== Exercise ==
Search the entries below for the word "time" and copy each line that has it.

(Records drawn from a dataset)
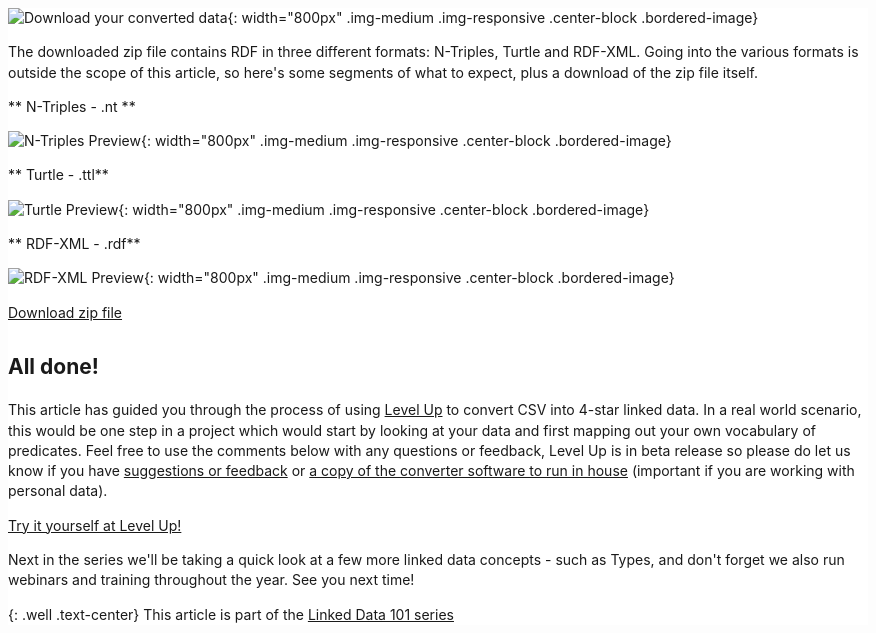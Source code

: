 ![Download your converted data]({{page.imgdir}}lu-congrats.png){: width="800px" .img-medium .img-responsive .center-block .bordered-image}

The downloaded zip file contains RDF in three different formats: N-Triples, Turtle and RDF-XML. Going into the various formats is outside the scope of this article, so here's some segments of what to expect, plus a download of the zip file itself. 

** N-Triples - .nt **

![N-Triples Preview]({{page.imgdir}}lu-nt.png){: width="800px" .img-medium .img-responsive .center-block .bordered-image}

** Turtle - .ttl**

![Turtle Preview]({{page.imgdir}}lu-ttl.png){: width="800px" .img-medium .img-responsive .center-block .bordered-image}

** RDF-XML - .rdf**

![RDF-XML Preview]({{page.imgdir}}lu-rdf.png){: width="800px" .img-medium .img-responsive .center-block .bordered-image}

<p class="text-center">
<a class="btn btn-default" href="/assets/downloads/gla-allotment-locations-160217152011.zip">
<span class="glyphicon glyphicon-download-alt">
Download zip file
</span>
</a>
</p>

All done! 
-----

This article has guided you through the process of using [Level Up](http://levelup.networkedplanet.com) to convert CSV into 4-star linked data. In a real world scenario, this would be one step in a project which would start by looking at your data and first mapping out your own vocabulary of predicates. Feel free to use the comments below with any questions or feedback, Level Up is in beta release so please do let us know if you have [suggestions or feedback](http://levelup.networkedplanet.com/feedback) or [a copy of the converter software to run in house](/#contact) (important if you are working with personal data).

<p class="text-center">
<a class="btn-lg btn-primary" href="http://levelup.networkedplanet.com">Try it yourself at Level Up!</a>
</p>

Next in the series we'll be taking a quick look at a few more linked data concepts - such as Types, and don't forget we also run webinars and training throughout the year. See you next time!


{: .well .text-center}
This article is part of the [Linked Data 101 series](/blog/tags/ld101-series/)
---
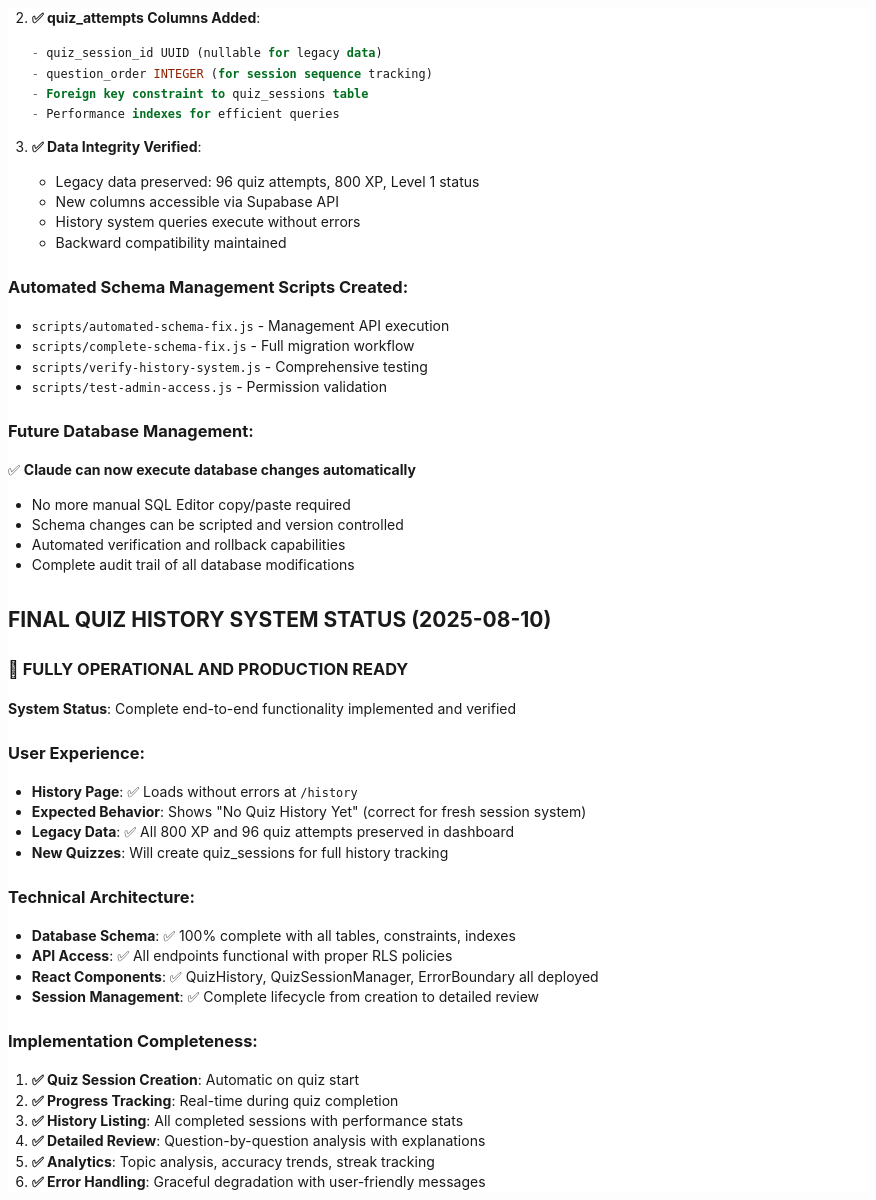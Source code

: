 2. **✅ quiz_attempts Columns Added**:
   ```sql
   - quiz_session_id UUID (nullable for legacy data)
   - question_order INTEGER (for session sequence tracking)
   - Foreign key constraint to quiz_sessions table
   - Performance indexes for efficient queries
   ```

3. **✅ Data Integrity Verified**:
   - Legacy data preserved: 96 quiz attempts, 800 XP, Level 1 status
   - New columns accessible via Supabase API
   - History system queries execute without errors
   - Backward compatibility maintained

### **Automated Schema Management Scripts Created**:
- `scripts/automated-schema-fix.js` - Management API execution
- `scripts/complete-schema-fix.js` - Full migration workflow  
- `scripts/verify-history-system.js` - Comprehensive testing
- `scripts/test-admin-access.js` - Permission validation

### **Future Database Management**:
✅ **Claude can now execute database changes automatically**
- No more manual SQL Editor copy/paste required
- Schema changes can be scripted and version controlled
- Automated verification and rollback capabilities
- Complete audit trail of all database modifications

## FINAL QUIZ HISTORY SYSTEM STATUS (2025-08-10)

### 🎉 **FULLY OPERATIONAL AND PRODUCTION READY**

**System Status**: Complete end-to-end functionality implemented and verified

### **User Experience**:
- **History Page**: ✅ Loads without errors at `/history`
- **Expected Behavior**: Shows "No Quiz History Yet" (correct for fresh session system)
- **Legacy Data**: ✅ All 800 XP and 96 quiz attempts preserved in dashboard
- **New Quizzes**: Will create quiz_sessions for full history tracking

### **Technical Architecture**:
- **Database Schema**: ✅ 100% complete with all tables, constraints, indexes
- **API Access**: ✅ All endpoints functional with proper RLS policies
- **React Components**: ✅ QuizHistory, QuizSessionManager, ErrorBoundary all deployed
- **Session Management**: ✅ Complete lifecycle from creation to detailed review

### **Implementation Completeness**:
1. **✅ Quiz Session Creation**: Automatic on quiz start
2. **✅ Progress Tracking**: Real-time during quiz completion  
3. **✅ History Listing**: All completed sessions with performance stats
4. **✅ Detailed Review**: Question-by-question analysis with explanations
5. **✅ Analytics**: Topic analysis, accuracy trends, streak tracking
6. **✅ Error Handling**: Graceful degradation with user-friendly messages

== Exercise result ==
Next in the series we'll be taking a quick look at a few more linked data concepts - such as Types, and don't forget we also run webinars and training throughout the year. See you next time!
2. **✅ Progress Tracking**: Real-time during quiz completion  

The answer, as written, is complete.